*Your objective*
Transcribe the records below in their entirety, and leave out each image.

── Recorded data

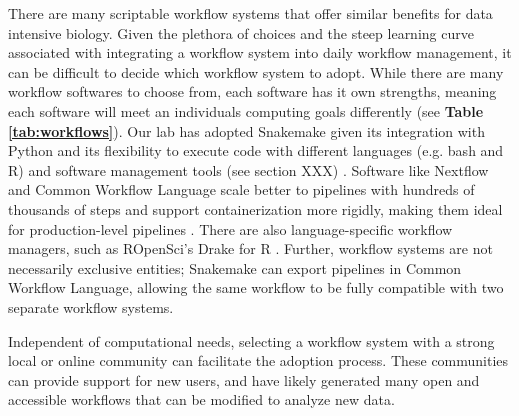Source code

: \documentclass[10pt,letterpaper]{article}
\begin{document}
There are many scriptable workflow systems that offer similar benefits for data intensive biology. 
Given the plethora of choices and the steep learning curve associated with integrating a workflow system into daily workflow management, it can be difficult to decide which workflow system to adopt. 
While there are many workflow softwares to choose from, each software has it own strengths, meaning each software will meet an individuals computing goals differently (see \textbf{Table \ref{tab:workflows}}).
Our lab has adopted Snakemake given its integration with Python and its flexibility to execute code with different languages (e.g. bash and R) and software management tools (see section XXX) \cite{koster2012snakemake}.
Software like Nextflow and Common Workflow Language scale better to pipelines with hundreds of thousands of steps and support containerization more rigidly, making them ideal for production-level pipelines \citep{di2017nextflow, amstutz2016common}. 
There are also language-specific workflow managers, such as ROpenSci's Drake for R \cite{landau2018drake}. 
Further, workflow systems are not necessarily exclusive entities; Snakemake can export pipelines in Common Workflow Language, allowing the same workflow to be fully compatible with two separate workflow systems. 

\begin{table}
\caption{\label{tab:workflows} Popular bioinformatics workflow systems, documentation, and example workflows.}
\end{table}

Independent of computational needs, selecting a workflow system with a strong local or online community can facilitate the adoption process. 
These communities can provide support for new users, and have likely generated many open and accessible workflows that can be modified to analyze new data. 
\end{document}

────

*Problem solution*
Source code

: \documentclass[10pt,letterpaper]{article}
\begin{document}
There are many scriptable workflow systems that offer similar benefits for data intensive biology. 
Given the plethora of choices and the steep learning curve associated with integrating a workflow system into daily workflow management, it can be difficult to decide which workflow system to adopt. 
While there are many workflow softwares to choose from, each software has it own strengths, meaning each software will meet an individuals computing goals differently (see \textbf{Table \ref{tab:workflows}}).
Our lab has adopted Snakemake given its integration with Python and its flexibility to execute code with different languages (e.g. bash and R) and software management tools (see section XXX) \cite{koster2012snakemake}.
Software like Nextflow and Common Workflow Language scale better to pipelines with hundreds of thousands of steps and support containerization more rigidly, making them ideal for production-level pipelines \citep{di2017nextflow, amstutz2016common}. 
There are also language-specific workflow managers, such as ROpenSci's Drake for R \cite{landau2018drake}. 
Further, workflow systems are not necessarily exclusive entities; Snakemake can export pipelines in Common Workflow Language, allowing the same workflow to be fully compatible with two separate workflow systems. 

\begin{table}
\caption{\label{tab:workflows} Popular bioinformatics workflow systems, documentation, and example workflows.}
\end{table}

Independent of computational needs, selecting a workflow system with a strong local or online community can facilitate the adoption process. 
These communities can provide support for new users, and have likely generated many open and accessible workflows that can be modified to analyze new data. 
\end{document}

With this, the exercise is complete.